Your assignment: The number needed is how many lines of the data hold the string "documentclass". Give that number and nothing more.

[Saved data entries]
************
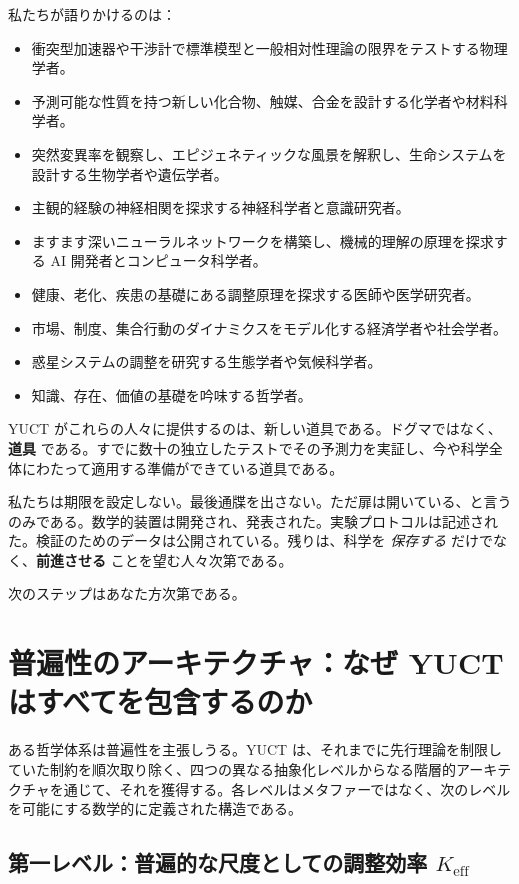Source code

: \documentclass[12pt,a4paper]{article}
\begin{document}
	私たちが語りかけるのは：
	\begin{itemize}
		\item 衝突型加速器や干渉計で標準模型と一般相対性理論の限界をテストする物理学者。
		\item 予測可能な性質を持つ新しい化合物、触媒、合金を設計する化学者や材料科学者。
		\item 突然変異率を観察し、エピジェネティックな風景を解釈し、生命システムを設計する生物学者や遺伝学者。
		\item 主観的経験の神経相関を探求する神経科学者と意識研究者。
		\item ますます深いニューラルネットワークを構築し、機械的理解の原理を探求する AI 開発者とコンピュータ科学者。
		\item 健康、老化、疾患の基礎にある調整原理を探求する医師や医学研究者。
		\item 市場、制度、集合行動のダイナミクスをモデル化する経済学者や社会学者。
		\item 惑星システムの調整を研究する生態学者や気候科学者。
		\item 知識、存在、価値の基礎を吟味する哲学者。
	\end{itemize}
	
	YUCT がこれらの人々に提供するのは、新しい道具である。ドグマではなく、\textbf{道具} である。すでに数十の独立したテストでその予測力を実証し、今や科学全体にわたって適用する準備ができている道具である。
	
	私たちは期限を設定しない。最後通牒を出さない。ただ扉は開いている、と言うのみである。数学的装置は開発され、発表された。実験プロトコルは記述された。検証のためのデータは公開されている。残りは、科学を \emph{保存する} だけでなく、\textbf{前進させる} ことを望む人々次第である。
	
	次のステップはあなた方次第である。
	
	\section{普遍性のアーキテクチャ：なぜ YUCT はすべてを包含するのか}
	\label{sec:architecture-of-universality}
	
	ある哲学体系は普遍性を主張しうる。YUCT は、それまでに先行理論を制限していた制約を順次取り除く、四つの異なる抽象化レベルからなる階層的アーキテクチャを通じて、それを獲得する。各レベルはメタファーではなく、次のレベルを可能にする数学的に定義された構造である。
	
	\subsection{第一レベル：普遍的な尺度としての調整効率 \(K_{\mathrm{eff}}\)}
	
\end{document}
************
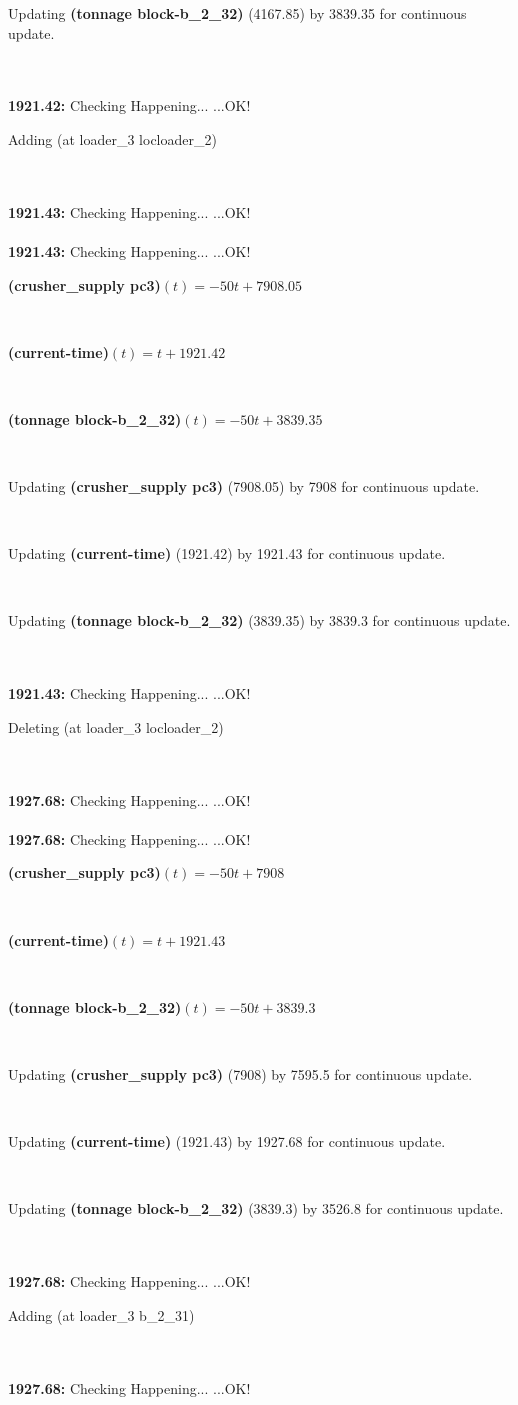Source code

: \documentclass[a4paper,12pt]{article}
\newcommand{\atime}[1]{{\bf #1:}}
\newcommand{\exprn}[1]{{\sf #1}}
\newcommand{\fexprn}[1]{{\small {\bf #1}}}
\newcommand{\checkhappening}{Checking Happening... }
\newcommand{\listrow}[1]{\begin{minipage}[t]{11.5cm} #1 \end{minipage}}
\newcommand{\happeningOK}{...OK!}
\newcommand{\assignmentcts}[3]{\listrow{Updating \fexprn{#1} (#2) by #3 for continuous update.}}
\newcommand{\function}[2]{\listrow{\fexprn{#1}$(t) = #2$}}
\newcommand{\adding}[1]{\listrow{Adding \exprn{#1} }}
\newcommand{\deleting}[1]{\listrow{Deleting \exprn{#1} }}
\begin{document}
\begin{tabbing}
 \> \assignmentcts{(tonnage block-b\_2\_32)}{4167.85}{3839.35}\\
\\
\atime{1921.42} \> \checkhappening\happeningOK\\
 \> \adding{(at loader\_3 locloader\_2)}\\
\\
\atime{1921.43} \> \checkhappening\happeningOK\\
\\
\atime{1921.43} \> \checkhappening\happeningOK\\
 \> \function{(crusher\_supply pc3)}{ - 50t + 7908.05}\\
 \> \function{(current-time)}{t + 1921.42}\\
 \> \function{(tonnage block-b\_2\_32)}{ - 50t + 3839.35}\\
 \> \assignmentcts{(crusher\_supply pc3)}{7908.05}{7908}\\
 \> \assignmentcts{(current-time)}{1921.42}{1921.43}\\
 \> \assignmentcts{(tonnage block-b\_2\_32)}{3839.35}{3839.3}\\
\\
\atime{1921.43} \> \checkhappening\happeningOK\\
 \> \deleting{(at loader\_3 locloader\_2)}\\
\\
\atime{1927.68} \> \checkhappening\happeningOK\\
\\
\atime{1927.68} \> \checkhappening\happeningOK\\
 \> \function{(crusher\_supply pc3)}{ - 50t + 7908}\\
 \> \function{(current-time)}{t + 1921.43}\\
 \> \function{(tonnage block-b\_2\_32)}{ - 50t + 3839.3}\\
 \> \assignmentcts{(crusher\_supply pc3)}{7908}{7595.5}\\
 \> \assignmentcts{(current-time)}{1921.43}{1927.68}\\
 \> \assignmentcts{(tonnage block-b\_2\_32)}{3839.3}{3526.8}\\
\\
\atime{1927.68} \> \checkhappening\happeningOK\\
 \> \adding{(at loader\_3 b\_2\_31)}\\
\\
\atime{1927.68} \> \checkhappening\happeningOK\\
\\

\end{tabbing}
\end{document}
************
Solution for this exercise: 2